All of that intro simply to explain that I am greeted with girls carrying backpacks full of hairspray, barrettes, ribbons, and beads and written requests from mothers that I comb hair, comb water through hair to make it straighter, comb  water through hair to make it curlier, help apply lip gloss, and tie many, many ribbons on hair styles complicated enough to be appropriate in the day of Marie Antoinette.  With boys, the instructions are something like, “make sure he wears a napkin over his shirt so he doesn’t get it dirty.”  One young man, whose parents are either brave or crazy, want his picture taken with his NY Yankees baseball cap on.  Surely I have mentioned before that I live in the Great Frozen, North, Red Sox Nation, and the sight of a Yankees cap may bring harm to some mother’s child.

Picture Day Happening Number Two.  The better angels of my nature and I spend all morning tucking in, wiping off, tying, and listening to complaints of “These shoes are too tight but my mother made me wear them anyway!”

Picture Day Happening Number Three.  Picture Day is practice for the adult world, which one spends mostly waiting in line.  So we wait.  We wait some more.  We wonder why we ever got called to the Gym, or Cafeteria or Music Room, or Auditorium, or any other location designated to bear the curse of Picture Day if we were only going to stand in line for half an hour.  We wait some more.  Some active boys start play-fighting and get their shirts dirty.  Girls play in each others’ hair (that’s right, I didn’t say “with” each others’ hair, I said “in” each others’ hair) with the expected results.  Since we’re waiting for such a long time, in between refereeing fights and patting down hair, I began to imagine what punishments parents will mete out to me when they believe that I did not care about their child’s pristine glory. 

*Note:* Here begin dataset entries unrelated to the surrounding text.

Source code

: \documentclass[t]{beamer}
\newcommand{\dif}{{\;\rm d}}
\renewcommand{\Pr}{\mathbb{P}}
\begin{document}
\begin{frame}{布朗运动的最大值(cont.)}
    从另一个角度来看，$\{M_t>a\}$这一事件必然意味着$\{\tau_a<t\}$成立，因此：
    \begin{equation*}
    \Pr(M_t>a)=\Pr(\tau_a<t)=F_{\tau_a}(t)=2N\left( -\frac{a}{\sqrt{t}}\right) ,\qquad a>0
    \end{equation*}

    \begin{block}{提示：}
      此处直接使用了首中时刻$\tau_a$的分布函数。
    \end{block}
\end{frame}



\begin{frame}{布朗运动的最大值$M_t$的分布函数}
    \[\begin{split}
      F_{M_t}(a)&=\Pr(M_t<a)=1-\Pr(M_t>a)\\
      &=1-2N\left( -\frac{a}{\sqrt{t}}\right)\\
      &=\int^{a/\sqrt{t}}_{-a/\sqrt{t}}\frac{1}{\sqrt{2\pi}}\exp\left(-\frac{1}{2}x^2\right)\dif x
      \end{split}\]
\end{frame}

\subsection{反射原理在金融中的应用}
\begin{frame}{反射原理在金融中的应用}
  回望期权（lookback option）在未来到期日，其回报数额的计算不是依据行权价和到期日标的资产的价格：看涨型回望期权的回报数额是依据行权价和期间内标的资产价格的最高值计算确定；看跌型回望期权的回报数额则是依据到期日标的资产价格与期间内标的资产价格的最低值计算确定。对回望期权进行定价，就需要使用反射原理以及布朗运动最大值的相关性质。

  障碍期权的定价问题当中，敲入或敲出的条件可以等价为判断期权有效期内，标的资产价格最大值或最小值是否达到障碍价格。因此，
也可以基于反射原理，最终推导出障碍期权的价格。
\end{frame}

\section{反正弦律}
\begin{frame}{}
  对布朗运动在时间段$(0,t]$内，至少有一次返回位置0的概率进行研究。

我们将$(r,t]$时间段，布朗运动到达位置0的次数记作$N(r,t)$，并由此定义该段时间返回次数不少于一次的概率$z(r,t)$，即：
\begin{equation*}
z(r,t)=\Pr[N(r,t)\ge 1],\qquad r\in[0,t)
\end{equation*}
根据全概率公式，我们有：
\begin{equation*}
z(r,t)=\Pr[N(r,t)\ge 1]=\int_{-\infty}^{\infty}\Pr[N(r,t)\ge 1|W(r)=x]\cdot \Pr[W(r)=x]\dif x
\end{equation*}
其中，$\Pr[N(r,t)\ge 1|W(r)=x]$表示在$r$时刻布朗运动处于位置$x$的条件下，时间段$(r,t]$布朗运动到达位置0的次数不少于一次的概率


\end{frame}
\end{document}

Picture Day Happening Number Four.  Our line finally reaches our first destination:  the camera and bleachers for the class picture.  Did I bring everyone’s money?  “My mom says she’ll bring the money tomorrow.”  To trust or not to trust?  “I brought my money and you put it down.”  Plausible enough, so I pull out a few extra tens to make up the difference.  “My mother doesn’t have any money, so I can’t get my picture taken!” “Don’t worry. This is a class picture so everybody’s in it.”  Each child wants to be the first to line up, although I explain, and explain, and explain again that the photographer will arrange us the way she wants.  Popular culture has invaded the world of those in single digits, so the photographer and I have to discourage “model” poses, with the chest thrown out and one hand on a hip, ‘gangsta’ poses, with crossed arms and hunched shoulders, and rabbit ears behind one another’s heads.  We take our picture three times; the photographer is taking no chances.

Picture Day Happening Number Five.  We’re in the big leagues now (and not only the misbegotten Yankees fan.)  Individual pictures!  Help me understand, please.  While there is snow, and plenty of it, on our ground, and the kids are wearing turtlenecks, why does the photographer’s backdrop have leaves and flowers?  Backdrop number two is a classical motif of white Grecian columns with a sky blue background, again, difficult to take seriously because we are indoors.

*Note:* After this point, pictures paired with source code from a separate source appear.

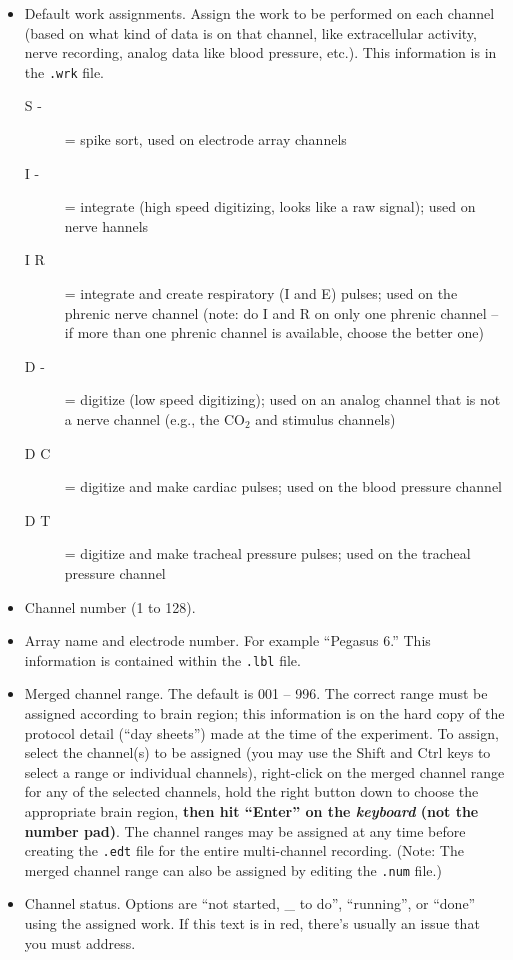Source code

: \documentclass[12pt]{article}
\begin{document}
\begin{itemize}
\item Default work assignments. Assign the work to be performed on
  each channel (based on what kind of data is on that channel, like
  extracellular activity, nerve recording, analog data like blood
  pressure, etc.). This information is in the {\tt *.wrk} file.
\begin{description}
\item[S -] = spike sort, used on electrode array channels
\item[I -] = {integrate} (high speed digitizing, looks like a raw
  signal); used on nerve hannels
\item[I R] = integrate and create respiratory (I and E) pulses; used
  on the phrenic nerve channel (note: do I and R on only one phrenic
  channel -- if more than one phrenic channel is available, choose the
  better one)
\item[D -] = digitize (low speed digitizing); used on an analog
  channel that is not a nerve channel (e.g., the CO$_2$ and stimulus
  channels)
\item[D C] = digitize and make cardiac pulses; used on the blood
  pressure channel
\item[D T] = digitize and make tracheal pressure pulses; used on the
  tracheal pressure channel
\end{description}
\item Channel number (1 to 128).
\item Array name and electrode number. For example ``Pegasus 6.'' This
  information is contained within the {\tt *.lbl} file.
\item Merged channel range. The default is 001 -- 996. The correct
  range must be assigned according to brain region; this information
  is on the hard copy of the protocol detail (``day sheets'') made at
  the time of the experiment. To assign, select the channel(s) to be
  assigned (you may use the Shift and Ctrl keys to select a range or
  individual channels), right-click on the merged channel range for
  any of the selected channels, hold the right button down to choose
  the appropriate brain region, \textbf{then hit ``Enter'' on the
    \textit{keyboard} (not the number pad)}. The channel ranges may be
  assigned at any time before creating the {\tt .edt} file for the
  entire multi-channel recording. (Note: The merged channel range can
  also be assigned by editing the {\tt *.num} file.)
\item Channel status. Options are ``not started, \_ to do'',
  ``running'', or ``done'' using the assigned work. If this text is in
  red, there's usually an issue that you must address.
\end{itemize}
\end{document}

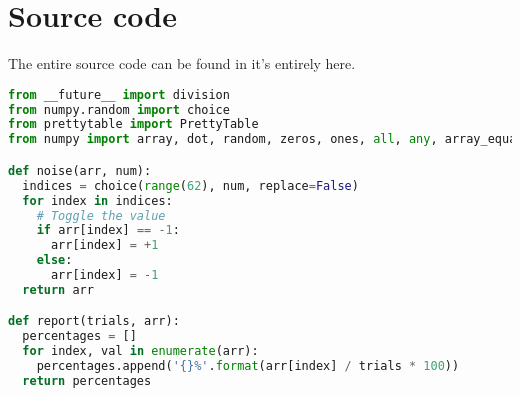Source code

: \documentclass{article}
\begin{document}
\section{Source code}

The entire source code can be found in it's entirely here.

\begin{lstlisting}[language=Python]
from __future__ import division
from numpy.random import choice
from prettytable import PrettyTable
from numpy import array, dot, random, zeros, ones, all, any, array_equal, sum

def noise(arr, num):
  indices = choice(range(62), num, replace=False)
  for index in indices:
    # Toggle the value
    if arr[index] == -1:
      arr[index] = +1
    else:
      arr[index] = -1
  return arr

def report(trials, arr):
  percentages = []
  for index, val in enumerate(arr):
    percentages.append('{}%'.format(arr[index] / trials * 100))
  return percentages


\end{lstlisting}
\end{document}
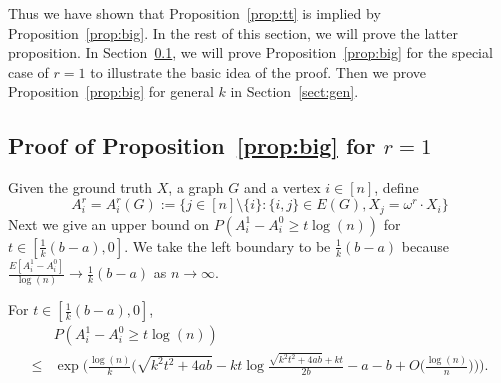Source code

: \documentclass{article}
\begin{document}
Thus we have shown that Proposition~\ref{prop:tt} is implied by Proposition~\ref{prop:big}. In the rest of this section, we will prove the latter proposition. In Section~\ref{sect:k=1}, we will prove Proposition~\ref{prop:big} for the special case of $r=1$ to illustrate the basic idea of the proof. Then we prove Proposition~\ref{prop:big} for general $k$ in Section~\ref{sect:gen}.


\subsection{Proof of Proposition~\ref{prop:big} for $r=1$} \label{sect:k=1}

Given the ground truth $X$, a graph $G$ and a vertex $i\in[n]$, define
\begin{equation} \label{eq:defAB}
A^r_i=A^r_i(G):=\{j\in[n]\setminus\{i\}:\{i,j\}\in E(G), X_j= \omega^r \cdot X_i\} 
\end{equation}
Next we give an upper bound on $P(A^1_i-A^0_i\ge t\log(n))$ for $t\in [\frac{1}{k}(b-a), 0]$. We take the left boundary to be $\frac{1}{k}(b-a)$ because $\frac{E[A^1_i-A^0_i]}{\log(n)}\to\frac{1}{k}(b-a)$ as $n\to\infty$.
\begin{proposition}  \label{prop:cher}
For $t\in [\frac{1}{k}(b-a), 0]$,
\begin{equation} \label{eq:upba}
\begin{aligned}
& P(A^1_i-A^0_i\ge t\log(n))  \\
\le &  \exp\Big(\frac{\log(n)}{k}
\Big(\sqrt{k^2t^2+4ab} -kt\log\frac{\sqrt{k^2t^2+4ab}+kt}{2b} -a-b + O\big(\frac{\log(n)}{n}\big) \Big)\Big) .
\end{aligned}
\end{equation}
\end{proposition}
\end{document}
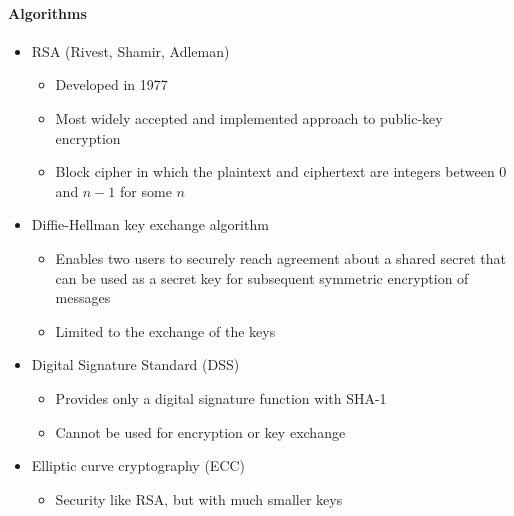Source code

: \documentclass{article}
\begin{document}
                                    \paragraph{Algorithms}
                                    \begin{itemize}
                                        \item RSA (Rivest, Shamir, Adleman)
                                        \begin{itemize}
                                            \item Developed in 1977
                                            \item Most widely accepted and implemented approach to public-key encryption
                                            \item Block cipher in which the plaintext and ciphertext are integers between 0 and \(n-1\) for some \(n\)
                                        \end{itemize}
                                        \item Diffie-Hellman key exchange algorithm
                                        \begin{itemize}
                                            \item Enables two users to securely reach agreement about a shared secret that can be used as a secret key for subsequent symmetric encryption of messages
                                            \item Limited to the exchange of the keys
                                        \end{itemize}
                                        \item Digital Signature Standard (DSS)
                                        \begin{itemize}
                                            \item Provides only a digital signature function with SHA-1
                                            \item Cannot be used for encryption or key exchange
                                        \end{itemize}
                                        \item Elliptic curve cryptography (ECC)
                                        \begin{itemize}
                                            \item Security like RSA, but with much smaller keys
                                        \end{itemize}
                                    \end{itemize}
\end{document}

The individual picture event has more competition than an Olympic event.  The hair must be cuter than the next girl’s.  The shirt must be cleaner than the next boy’s.  Whose artificial smile will take the gold; while some other smile, a grimace with teeth bared is clearly suitable only for the lead, or even clay, medal?  Who will wait more quietly in line after their picture has been taken?  Who will try to stand next to the photographer and direct their friend’s close-up?..And last, how quickly will the day end so the teacher can get her Red Bull? 

Picture Day plus three weeks:  The pictures have arrived.  At least one is missing, probably in a classroom and grade furthest away from ours, and darn, that mom never paid me the way she promised she would  Anyone for a Red Bull?

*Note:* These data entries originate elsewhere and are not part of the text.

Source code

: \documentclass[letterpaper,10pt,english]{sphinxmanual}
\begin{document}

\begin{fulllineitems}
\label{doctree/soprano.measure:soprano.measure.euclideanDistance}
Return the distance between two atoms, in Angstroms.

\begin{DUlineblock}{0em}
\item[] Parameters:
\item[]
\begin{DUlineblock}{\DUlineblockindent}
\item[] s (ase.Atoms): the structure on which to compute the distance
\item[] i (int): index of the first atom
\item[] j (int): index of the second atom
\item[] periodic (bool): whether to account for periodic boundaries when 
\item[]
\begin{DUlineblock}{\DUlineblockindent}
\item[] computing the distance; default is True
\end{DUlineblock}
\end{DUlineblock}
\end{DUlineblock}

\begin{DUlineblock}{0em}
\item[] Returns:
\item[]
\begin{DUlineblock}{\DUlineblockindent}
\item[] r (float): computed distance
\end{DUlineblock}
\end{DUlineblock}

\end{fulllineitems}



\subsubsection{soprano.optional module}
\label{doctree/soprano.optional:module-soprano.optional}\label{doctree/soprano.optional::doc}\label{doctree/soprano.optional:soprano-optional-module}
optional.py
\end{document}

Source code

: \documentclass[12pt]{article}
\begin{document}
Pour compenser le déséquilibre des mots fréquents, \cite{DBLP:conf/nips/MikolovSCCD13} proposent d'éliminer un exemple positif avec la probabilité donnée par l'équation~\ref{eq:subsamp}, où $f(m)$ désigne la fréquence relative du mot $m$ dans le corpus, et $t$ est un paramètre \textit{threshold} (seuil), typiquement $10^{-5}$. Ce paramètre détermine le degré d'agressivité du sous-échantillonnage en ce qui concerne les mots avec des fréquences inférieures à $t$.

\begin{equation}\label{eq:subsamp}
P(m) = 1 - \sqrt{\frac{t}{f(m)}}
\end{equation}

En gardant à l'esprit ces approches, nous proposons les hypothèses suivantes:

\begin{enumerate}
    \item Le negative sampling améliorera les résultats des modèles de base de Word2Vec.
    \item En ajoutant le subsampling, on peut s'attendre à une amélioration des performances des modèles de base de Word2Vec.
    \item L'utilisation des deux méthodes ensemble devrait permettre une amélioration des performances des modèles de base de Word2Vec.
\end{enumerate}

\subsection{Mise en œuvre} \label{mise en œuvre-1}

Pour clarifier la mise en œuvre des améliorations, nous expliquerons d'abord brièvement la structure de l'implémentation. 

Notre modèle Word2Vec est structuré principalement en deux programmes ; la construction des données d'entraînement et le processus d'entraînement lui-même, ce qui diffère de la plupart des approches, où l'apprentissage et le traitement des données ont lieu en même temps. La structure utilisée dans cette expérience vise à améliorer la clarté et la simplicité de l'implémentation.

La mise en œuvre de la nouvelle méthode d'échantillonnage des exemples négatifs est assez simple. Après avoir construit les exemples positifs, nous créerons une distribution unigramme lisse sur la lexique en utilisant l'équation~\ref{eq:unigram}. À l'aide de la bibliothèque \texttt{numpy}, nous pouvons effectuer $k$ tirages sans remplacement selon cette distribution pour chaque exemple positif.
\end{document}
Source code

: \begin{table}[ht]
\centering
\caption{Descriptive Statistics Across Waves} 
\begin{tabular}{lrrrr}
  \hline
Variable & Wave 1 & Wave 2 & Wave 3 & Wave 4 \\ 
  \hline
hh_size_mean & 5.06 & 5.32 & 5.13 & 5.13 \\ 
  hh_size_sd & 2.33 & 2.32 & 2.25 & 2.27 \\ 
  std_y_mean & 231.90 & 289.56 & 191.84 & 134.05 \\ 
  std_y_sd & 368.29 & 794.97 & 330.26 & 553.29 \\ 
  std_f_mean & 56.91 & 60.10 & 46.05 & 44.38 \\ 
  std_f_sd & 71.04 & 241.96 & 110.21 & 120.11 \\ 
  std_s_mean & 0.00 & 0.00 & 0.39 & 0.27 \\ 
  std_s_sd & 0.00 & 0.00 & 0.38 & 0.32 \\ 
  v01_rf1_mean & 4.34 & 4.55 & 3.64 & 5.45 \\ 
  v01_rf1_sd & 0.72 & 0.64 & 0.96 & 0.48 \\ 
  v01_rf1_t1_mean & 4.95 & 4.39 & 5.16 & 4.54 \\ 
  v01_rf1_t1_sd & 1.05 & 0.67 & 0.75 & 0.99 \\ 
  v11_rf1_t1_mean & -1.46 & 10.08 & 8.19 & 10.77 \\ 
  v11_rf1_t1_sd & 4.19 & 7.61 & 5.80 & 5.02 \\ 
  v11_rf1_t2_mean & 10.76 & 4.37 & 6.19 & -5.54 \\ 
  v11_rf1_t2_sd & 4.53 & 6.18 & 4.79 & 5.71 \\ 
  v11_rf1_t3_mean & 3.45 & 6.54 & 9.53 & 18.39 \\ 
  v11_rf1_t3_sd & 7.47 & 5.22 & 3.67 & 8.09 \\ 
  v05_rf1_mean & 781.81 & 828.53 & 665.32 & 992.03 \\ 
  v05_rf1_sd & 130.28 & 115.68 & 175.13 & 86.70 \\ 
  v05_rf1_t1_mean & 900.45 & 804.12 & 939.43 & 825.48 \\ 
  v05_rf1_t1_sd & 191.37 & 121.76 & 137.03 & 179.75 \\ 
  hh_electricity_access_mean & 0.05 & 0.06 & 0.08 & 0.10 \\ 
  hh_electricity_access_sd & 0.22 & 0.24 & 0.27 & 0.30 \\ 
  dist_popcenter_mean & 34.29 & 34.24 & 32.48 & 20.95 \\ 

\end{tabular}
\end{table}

Just a note:  There is a book, whose title I can’t recall because I’m at home, that was actually written and illustrated by elementary school children about their Picture Day experiences.  On each page is an illustration with a caption to explain why the picture is particularly good or bad.  If you need to get some work done, despite the excitement of Picture Day, then you can have each child make his/her own illustration and caption.  If your school has a color copier, then the office staff may make copies for you to distribute to each child to take home.  If not, then you can always bind it yourself.  Place construction paper between each picture and let the student make a “cover” for their picture.  The kids will love it, their parents will give you a nicer parting gift, and your students will remember the experience that goes with the picture on the fridge door.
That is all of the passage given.